The training loop executed flawlessly without gradient explosions, numerical underflow, or loss divergence. The training loss and validation loss tracked each other with near-zero variance, demonstrating excellent data regularization across the 3 Billion token dataset.

| Metrics | Step 80 (Initialization) | Step 200 (Warmup Peak) | Step 600 (Mid-Run) | Step 1200 (Final Convergence) |
| --- | --- | --- | --- | --- |
| **Training Loss** | 5.0837 | 3.8214 | 2.7231 | **2.5303** |
| **Validation Loss** | — | 3.8174 | 2.7217 | **2.5314** |
| **Token Perplexity** | 161.37 | 45.49 | 15.22 | **12.57** |
| **Learning Rate** | $2.46 \times 10^{-4}$ | $4.00 \times 10^{-4}$ | $2.31 \times 10^{-4}$ | $4.29 \times 10^{-5}$ |
| **Gradient Norm** | 2.0964 | 0.8142 | 0.4431 | 0.3189 |

---

## Downstream Benchmarks: A Comparative Post-Mortem

To understand the developmental step forward taken by Ant-10M, its zero-shot performance is compared below against its older sibling, [Ant-5M](https://huggingface.co/GODELEV/Ant-5M).

Ant-5M suffered a catastrophic structural collapse due to severe architectural imbalances—specifically, a microscopic hidden size (128) forced into an overly deep structure (11 layers) combined with an excessive Grouped-Query Attention bottleneck. This caused Ant-5M to trap itself in endless degenerate loops, repeating singular words like "Sciences" or URL punctuation constantly.

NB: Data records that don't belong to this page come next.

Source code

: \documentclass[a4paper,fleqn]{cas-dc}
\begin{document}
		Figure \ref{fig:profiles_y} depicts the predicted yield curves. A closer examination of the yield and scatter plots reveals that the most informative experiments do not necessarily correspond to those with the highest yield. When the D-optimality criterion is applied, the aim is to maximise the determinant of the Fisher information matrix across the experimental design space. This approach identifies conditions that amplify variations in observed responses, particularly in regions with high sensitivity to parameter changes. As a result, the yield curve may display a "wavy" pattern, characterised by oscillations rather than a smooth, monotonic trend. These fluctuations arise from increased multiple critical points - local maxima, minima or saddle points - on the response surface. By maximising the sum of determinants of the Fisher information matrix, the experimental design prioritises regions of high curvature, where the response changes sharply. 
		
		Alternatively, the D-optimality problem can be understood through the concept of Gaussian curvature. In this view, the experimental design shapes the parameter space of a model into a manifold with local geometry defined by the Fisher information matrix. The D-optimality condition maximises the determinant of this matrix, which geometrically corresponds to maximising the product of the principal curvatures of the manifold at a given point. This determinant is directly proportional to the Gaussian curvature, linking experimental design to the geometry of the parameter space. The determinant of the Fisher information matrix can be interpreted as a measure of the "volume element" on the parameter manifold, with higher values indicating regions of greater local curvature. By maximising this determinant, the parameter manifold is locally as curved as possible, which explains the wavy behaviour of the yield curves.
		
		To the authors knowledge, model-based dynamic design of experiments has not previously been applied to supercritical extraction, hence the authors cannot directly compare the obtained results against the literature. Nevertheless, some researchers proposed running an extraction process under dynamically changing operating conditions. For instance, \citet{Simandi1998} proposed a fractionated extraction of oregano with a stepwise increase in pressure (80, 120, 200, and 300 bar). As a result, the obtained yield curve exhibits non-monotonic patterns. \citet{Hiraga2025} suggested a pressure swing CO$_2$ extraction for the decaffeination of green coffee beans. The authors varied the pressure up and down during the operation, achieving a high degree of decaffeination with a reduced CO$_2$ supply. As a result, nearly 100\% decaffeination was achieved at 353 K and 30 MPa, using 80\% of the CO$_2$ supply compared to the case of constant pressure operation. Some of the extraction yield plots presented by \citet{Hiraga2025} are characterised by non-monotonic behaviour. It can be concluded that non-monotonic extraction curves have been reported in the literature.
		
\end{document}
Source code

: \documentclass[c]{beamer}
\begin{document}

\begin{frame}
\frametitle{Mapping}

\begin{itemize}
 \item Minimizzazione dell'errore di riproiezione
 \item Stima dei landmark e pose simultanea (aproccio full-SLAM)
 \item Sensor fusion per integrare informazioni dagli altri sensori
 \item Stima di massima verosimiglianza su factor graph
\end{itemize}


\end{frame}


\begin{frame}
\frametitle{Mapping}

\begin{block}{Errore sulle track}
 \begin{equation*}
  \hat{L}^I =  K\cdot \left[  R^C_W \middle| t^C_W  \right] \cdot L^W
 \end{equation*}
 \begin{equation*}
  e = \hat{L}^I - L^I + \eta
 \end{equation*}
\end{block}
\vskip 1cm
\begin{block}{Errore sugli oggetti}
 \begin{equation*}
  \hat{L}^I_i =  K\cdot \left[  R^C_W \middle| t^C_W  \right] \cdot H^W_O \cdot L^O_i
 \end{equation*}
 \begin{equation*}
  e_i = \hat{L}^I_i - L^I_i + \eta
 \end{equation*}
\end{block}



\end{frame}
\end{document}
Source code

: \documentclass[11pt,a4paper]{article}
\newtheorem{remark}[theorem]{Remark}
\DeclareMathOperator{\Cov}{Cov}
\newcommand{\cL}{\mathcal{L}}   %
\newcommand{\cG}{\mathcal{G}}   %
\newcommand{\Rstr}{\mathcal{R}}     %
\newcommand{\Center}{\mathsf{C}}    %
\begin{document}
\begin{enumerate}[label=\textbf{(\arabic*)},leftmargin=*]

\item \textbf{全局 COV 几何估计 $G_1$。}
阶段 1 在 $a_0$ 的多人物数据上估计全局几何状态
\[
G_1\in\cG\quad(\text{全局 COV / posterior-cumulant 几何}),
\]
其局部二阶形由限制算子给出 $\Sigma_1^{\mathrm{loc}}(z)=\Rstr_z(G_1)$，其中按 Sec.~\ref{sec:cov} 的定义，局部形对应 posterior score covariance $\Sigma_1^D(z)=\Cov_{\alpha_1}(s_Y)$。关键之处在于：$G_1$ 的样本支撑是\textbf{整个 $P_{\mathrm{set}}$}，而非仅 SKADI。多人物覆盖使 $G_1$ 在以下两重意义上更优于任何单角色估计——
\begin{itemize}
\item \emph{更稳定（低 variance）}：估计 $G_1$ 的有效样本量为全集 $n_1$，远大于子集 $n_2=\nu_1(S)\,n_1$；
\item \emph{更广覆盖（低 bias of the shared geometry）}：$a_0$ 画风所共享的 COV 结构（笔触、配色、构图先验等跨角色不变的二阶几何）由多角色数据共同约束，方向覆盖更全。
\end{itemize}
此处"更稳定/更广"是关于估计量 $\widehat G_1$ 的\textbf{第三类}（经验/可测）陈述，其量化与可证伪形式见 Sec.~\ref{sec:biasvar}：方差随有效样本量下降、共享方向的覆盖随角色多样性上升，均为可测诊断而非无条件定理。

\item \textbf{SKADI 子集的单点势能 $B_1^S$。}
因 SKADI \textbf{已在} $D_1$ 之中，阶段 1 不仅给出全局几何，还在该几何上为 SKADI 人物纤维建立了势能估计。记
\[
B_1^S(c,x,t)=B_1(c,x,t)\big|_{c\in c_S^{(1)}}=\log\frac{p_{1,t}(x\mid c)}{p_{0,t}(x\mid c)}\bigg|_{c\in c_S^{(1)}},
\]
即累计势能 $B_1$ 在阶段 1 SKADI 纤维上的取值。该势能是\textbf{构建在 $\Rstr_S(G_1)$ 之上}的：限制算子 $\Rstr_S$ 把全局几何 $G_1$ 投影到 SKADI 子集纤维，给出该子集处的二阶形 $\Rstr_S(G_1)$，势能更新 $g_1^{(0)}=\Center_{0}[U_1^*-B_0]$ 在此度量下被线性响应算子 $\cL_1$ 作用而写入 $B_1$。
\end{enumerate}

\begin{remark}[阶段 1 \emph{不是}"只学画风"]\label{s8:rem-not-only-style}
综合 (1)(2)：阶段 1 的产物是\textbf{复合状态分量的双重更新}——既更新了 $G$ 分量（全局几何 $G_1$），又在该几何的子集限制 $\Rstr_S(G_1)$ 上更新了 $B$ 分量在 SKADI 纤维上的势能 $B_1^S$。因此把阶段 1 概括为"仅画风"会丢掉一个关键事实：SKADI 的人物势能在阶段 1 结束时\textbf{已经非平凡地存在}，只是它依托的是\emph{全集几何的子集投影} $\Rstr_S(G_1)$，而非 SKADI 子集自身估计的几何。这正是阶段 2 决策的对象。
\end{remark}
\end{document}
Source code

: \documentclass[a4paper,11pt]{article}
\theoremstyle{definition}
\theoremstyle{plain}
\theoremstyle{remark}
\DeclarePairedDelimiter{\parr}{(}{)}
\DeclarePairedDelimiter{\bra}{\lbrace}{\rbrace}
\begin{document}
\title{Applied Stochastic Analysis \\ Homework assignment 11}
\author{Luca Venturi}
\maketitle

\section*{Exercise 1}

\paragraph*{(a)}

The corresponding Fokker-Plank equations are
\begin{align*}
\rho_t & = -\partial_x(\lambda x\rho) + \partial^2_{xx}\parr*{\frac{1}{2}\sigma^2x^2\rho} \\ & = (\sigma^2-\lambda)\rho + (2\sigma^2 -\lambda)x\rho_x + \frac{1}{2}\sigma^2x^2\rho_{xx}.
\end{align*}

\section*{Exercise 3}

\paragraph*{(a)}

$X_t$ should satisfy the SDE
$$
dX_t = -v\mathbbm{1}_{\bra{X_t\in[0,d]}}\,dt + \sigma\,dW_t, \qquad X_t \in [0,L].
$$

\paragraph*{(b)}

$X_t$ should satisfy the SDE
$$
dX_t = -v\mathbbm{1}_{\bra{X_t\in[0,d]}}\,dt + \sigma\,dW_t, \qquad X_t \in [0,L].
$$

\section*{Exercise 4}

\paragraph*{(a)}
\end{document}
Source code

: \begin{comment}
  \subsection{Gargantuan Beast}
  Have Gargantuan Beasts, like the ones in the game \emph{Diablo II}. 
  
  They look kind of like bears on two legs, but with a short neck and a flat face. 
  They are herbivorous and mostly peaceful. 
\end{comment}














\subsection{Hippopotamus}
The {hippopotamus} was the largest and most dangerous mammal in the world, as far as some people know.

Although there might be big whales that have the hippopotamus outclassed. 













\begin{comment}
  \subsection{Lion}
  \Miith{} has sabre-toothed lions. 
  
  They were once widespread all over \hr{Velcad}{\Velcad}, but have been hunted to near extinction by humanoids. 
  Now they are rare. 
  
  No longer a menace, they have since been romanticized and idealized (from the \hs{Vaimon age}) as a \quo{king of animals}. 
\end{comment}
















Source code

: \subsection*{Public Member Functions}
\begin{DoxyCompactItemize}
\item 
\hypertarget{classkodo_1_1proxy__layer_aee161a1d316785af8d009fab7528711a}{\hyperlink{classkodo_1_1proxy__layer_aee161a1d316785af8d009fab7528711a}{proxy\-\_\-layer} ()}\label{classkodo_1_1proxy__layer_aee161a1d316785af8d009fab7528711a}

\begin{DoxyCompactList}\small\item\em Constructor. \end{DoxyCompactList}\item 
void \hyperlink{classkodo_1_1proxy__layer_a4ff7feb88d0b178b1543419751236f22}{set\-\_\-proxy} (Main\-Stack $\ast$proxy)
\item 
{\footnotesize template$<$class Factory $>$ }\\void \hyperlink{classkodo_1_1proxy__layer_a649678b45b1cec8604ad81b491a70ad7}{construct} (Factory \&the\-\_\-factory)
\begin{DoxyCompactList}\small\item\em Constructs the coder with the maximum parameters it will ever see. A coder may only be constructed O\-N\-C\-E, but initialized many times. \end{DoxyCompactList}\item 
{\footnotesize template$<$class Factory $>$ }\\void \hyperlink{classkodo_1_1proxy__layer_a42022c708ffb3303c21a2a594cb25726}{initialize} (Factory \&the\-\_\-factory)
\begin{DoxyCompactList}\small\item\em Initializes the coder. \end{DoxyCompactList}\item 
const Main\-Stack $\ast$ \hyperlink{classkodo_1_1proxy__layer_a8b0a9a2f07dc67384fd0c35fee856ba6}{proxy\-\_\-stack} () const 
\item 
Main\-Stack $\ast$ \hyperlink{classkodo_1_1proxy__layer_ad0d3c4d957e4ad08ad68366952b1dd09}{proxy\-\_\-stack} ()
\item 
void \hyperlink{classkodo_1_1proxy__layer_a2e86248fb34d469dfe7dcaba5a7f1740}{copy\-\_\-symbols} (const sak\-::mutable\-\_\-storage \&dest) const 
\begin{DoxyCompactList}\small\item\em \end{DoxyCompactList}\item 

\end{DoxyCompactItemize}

Ant-10M completely eliminates these degenerate loops. However, because its vocabulary is still heavily compressed down to 4,096 tokens, it remains choked during standard language evaluations that rely on whole-word assemblies.

### Standard Language Benchmarks

| Benchmark Dataset | Metric Type | Ant-5M (The Catastrophe) | Ant-10M (One Step Ahead) |
| --- | --- | --- | --- |
| **ARC-Challenge** | `acc_norm` | 0.2442 (Below Random Guess) | **0.2747** (Above Random Guess) |
| **ARC-Easy** | `acc_norm` | 0.2319 | **0.2542** |
| **PIQA** | `acc_norm` | 0.4951 | **0.5032** |
| **WinoGrande** | `acc` | 0.4885 | **0.4964** |
| **MMLU** | `acc` | 0.2412 | **0.2543** |
| **SciQ** | `acc_norm` | 0.1980 | **0.2150** |
| **BoolQ** | `acc` | 0.3621 | **0.3782** |
| **HellaSwag** | `acc_norm` | 0.2514 | **0.2672** |
| **WikiText-2** | `byte_perplexity` | 48.91 | **30.62** |
| **WikiText-2** | `word_perplexity` | Run Crashed / Diverged | **88,520,100.69** (Token Splitting Artifact) |

### Mathematical Reasoning Evaluation: Arithmark-2.0

Arithmark-2.0 evaluates the latent computational capacity of tiny models by asking them to solve basic arithmetic strings containing varying numbers of operators. Because multiple choice contains 4 potential variations, the random baseline floor is 25.0%.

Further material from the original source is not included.